What happens if a company infringes on a client’s patent?
If for example, a client comes to us and says, “We think one of our patents is being infringed,” this involves a little bit of due diligence. First, we have to take a look and do an infringement analysis of their product and compare it to the patent. We’ll take a close look at what defenses they might bring. If it does look like they’re infringing, we’ll take a look if, you know, we wrote the patent or others wrote the patent. We’ll take a look at the prosecution history. We’ll probably undertake a new prior art search, to make sure there’s not some prior art out there that the patent office didn’t have, that might render some of our claims invalid or unenforceable, or not as strong as perhaps the client thinks they are.
And then we’ll also take a look at the potential infringer’s patent portfolio. Indeed there may be a situation that there are patents that they have that our clients may be at risk of infringing.
So we’re not going to make any contact until we understand the complete story. How strong the patent is. How strong the infringement case is.
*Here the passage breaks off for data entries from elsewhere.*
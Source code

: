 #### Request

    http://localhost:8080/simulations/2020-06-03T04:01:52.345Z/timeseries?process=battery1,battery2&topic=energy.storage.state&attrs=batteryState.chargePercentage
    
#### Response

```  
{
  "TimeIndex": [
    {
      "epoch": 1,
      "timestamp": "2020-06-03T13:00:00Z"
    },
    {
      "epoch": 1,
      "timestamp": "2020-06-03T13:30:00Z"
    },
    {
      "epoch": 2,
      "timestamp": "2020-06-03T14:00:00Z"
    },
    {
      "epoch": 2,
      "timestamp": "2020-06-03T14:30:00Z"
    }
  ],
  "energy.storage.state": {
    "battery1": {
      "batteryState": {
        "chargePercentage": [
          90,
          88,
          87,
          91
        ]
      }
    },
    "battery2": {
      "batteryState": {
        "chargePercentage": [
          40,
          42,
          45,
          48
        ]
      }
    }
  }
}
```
Are there any other potential push-back claims that that infringer might make?
And after some study, then we’ll look at our options. What should we do? How should we approach this? Does a CEO call? Do we send a letter? Do we know their attorneys to call? Do we do a letter? Do we sue? Do we open up license negotiations? It always, of course, depends upon the client, the relationship with the potential infringer. Are they ready to spend the kind of money that’s involved in litigation?